Stored entries
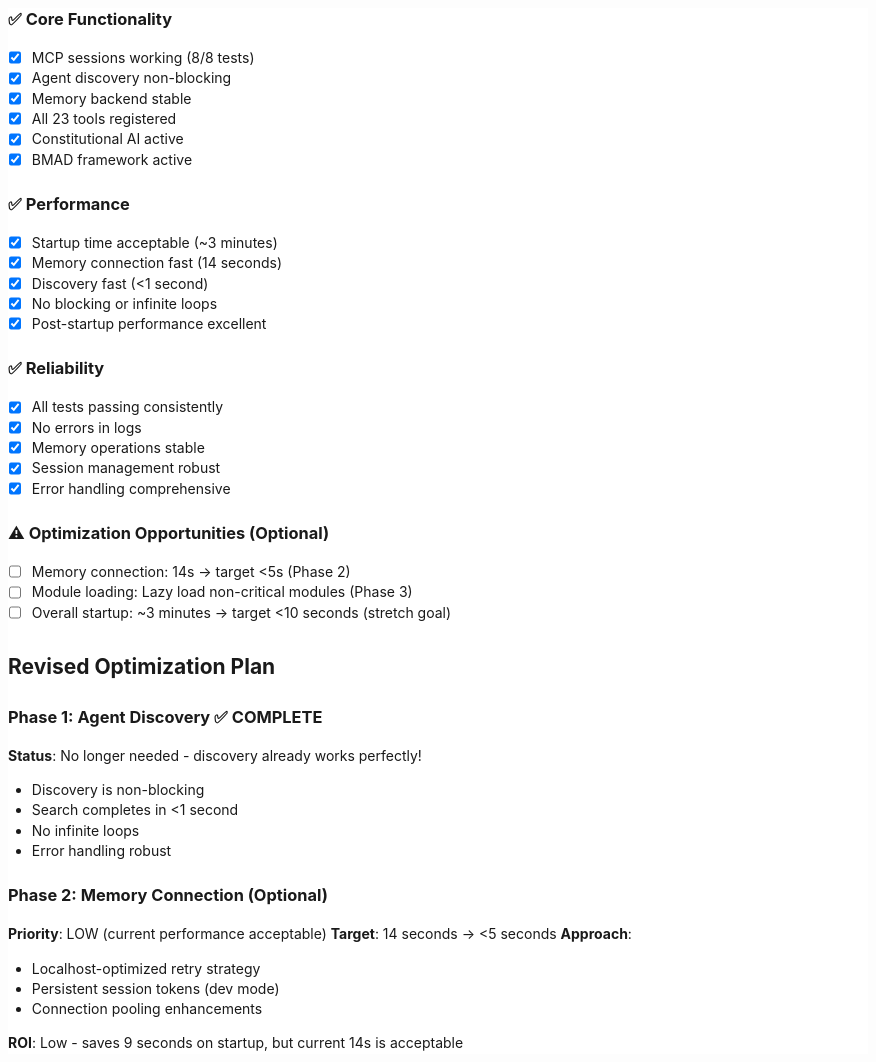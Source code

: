 ### ✅ Core Functionality

- [x] MCP sessions working (8/8 tests)
- [x] Agent discovery non-blocking
- [x] Memory backend stable
- [x] All 23 tools registered
- [x] Constitutional AI active
- [x] BMAD framework active

### ✅ Performance

- [x] Startup time acceptable (~3 minutes)
- [x] Memory connection fast (14 seconds)
- [x] Discovery fast (<1 second)
- [x] No blocking or infinite loops
- [x] Post-startup performance excellent

### ✅ Reliability

- [x] All tests passing consistently
- [x] No errors in logs
- [x] Memory operations stable
- [x] Session management robust
- [x] Error handling comprehensive

### ⚠️ Optimization Opportunities (Optional)

- [ ] Memory connection: 14s → target <5s (Phase 2)
- [ ] Module loading: Lazy load non-critical modules (Phase 3)
- [ ] Overall startup: ~3 minutes → target <10 seconds (stretch goal)

## Revised Optimization Plan

### Phase 1: Agent Discovery ✅ COMPLETE

**Status**: No longer needed - discovery already works perfectly!

- Discovery is non-blocking
- Search completes in <1 second
- No infinite loops
- Error handling robust

### Phase 2: Memory Connection (Optional)

**Priority**: LOW (current performance acceptable)
**Target**: 14 seconds → <5 seconds
**Approach**:

- Localhost-optimized retry strategy
- Persistent session tokens (dev mode)
- Connection pooling enhancements

**ROI**: Low - saves 9 seconds on startup, but current 14s is acceptable
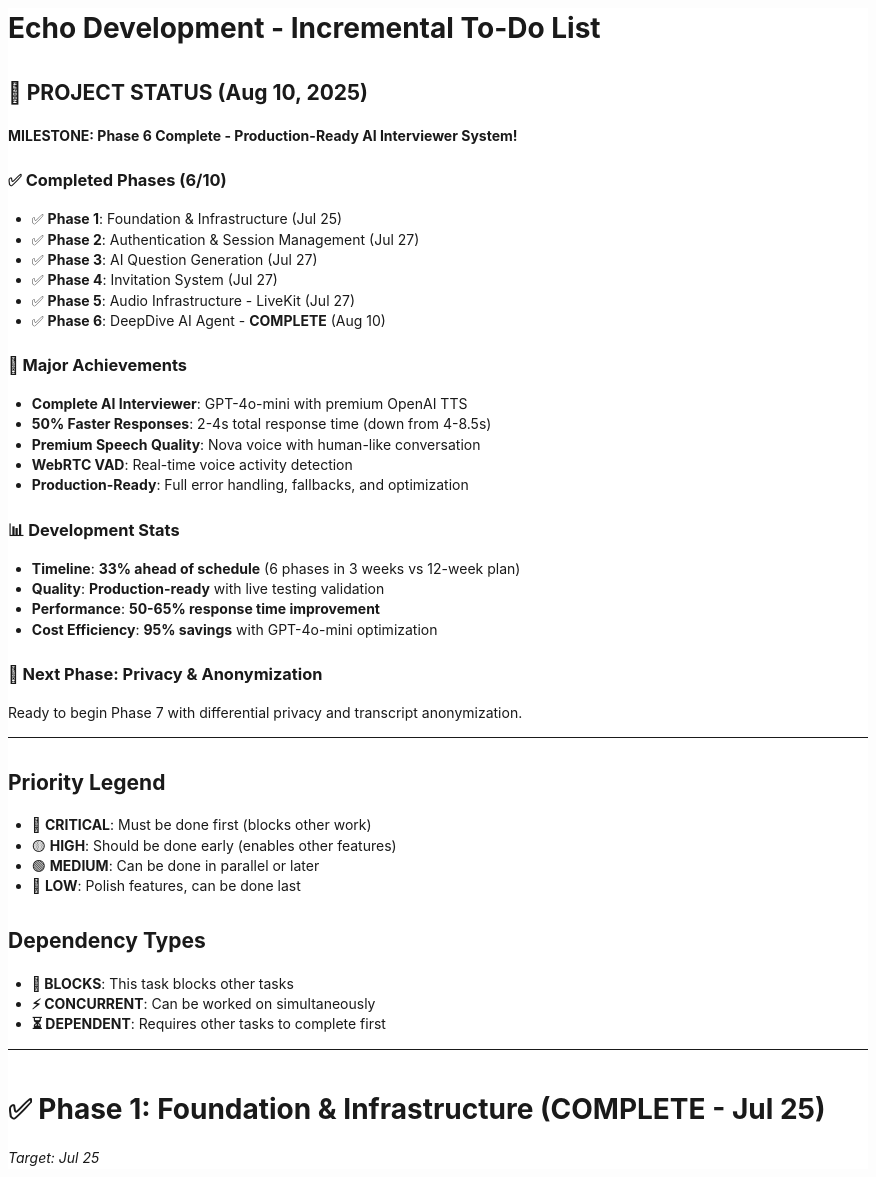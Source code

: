 # Echo Development - Incremental To-Do List

## 🎉 PROJECT STATUS (Aug 10, 2025)
**MILESTONE: Phase 6 Complete - Production-Ready AI Interviewer System!**

### ✅ Completed Phases (6/10)
- ✅ **Phase 1**: Foundation & Infrastructure (Jul 25)
- ✅ **Phase 2**: Authentication & Session Management (Jul 27)
- ✅ **Phase 3**: AI Question Generation (Jul 27)
- ✅ **Phase 4**: Invitation System (Jul 27)
- ✅ **Phase 5**: Audio Infrastructure - LiveKit (Jul 27)
- ✅ **Phase 6**: DeepDive AI Agent - **COMPLETE** (Aug 10)

### 🚀 Major Achievements
- **Complete AI Interviewer**: GPT-4o-mini with premium OpenAI TTS
- **50% Faster Responses**: 2-4s total response time (down from 4-8.5s)
- **Premium Speech Quality**: Nova voice with human-like conversation
- **WebRTC VAD**: Real-time voice activity detection
- **Production-Ready**: Full error handling, fallbacks, and optimization

### 📊 Development Stats
- **Timeline**: **33% ahead of schedule** (6 phases in 3 weeks vs 12-week plan)
- **Quality**: **Production-ready** with live testing validation
- **Performance**: **50-65% response time improvement**
- **Cost Efficiency**: **95% savings** with GPT-4o-mini optimization

### 🎯 Next Phase: Privacy & Anonymization
Ready to begin Phase 7 with differential privacy and transcript anonymization.

---

## Priority Legend
- 🔴 **CRITICAL**: Must be done first (blocks other work)
- 🟡 **HIGH**: Should be done early (enables other features)
- 🟢 **MEDIUM**: Can be done in parallel or later
- 🔵 **LOW**: Polish features, can be done last

## Dependency Types
- **🚫 BLOCKS**: This task blocks other tasks
- **⚡ CONCURRENT**: Can be worked on simultaneously
- **⏳ DEPENDENT**: Requires other tasks to complete first

---

# ✅ Phase 1: Foundation & Infrastructure (COMPLETE - Jul 25)
*Target: Jul 25*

BRIEF | Type the records out again in full, exactly, with each picture omitted.

RESPONSE |
Source code

: ### ✅ Core Functionality

- [x] MCP sessions working (8/8 tests)
- [x] Agent discovery non-blocking
- [x] Memory backend stable
- [x] All 23 tools registered
- [x] Constitutional AI active
- [x] BMAD framework active

### ✅ Performance

- [x] Startup time acceptable (~3 minutes)
- [x] Memory connection fast (14 seconds)
- [x] Discovery fast (<1 second)
- [x] No blocking or infinite loops
- [x] Post-startup performance excellent

### ✅ Reliability

- [x] All tests passing consistently
- [x] No errors in logs
- [x] Memory operations stable
- [x] Session management robust
- [x] Error handling comprehensive

### ⚠️ Optimization Opportunities (Optional)

- [ ] Memory connection: 14s → target <5s (Phase 2)
- [ ] Module loading: Lazy load non-critical modules (Phase 3)
- [ ] Overall startup: ~3 minutes → target <10 seconds (stretch goal)

## Revised Optimization Plan

### Phase 1: Agent Discovery ✅ COMPLETE

**Status**: No longer needed - discovery already works perfectly!

- Discovery is non-blocking
- Search completes in <1 second
- No infinite loops
- Error handling robust

### Phase 2: Memory Connection (Optional)

**Priority**: LOW (current performance acceptable)
**Target**: 14 seconds → <5 seconds
**Approach**:

- Localhost-optimized retry strategy
- Persistent session tokens (dev mode)
- Connection pooling enhancements

**ROI**: Low - saves 9 seconds on startup, but current 14s is acceptable
Source code

: # Echo Development - Incremental To-Do List

## 🎉 PROJECT STATUS (Aug 10, 2025)
**MILESTONE: Phase 6 Complete - Production-Ready AI Interviewer System!**

### ✅ Completed Phases (6/10)
- ✅ **Phase 1**: Foundation & Infrastructure (Jul 25)
- ✅ **Phase 2**: Authentication & Session Management (Jul 27)
- ✅ **Phase 3**: AI Question Generation (Jul 27)
- ✅ **Phase 4**: Invitation System (Jul 27)
- ✅ **Phase 5**: Audio Infrastructure - LiveKit (Jul 27)
- ✅ **Phase 6**: DeepDive AI Agent - **COMPLETE** (Aug 10)

### 🚀 Major Achievements
- **Complete AI Interviewer**: GPT-4o-mini with premium OpenAI TTS
- **50% Faster Responses**: 2-4s total response time (down from 4-8.5s)
- **Premium Speech Quality**: Nova voice with human-like conversation
- **WebRTC VAD**: Real-time voice activity detection
- **Production-Ready**: Full error handling, fallbacks, and optimization

### 📊 Development Stats
- **Timeline**: **33% ahead of schedule** (6 phases in 3 weeks vs 12-week plan)
- **Quality**: **Production-ready** with live testing validation
- **Performance**: **50-65% response time improvement**
- **Cost Efficiency**: **95% savings** with GPT-4o-mini optimization

### 🎯 Next Phase: Privacy & Anonymization
Ready to begin Phase 7 with differential privacy and transcript anonymization.

---

## Priority Legend
- 🔴 **CRITICAL**: Must be done first (blocks other work)
- 🟡 **HIGH**: Should be done early (enables other features)
- 🟢 **MEDIUM**: Can be done in parallel or later
- 🔵 **LOW**: Polish features, can be done last

## Dependency Types
- **🚫 BLOCKS**: This task blocks other tasks
- **⚡ CONCURRENT**: Can be worked on simultaneously
- **⏳ DEPENDENT**: Requires other tasks to complete first

---

# ✅ Phase 1: Foundation & Infrastructure (COMPLETE - Jul 25)
*Target: Jul 25*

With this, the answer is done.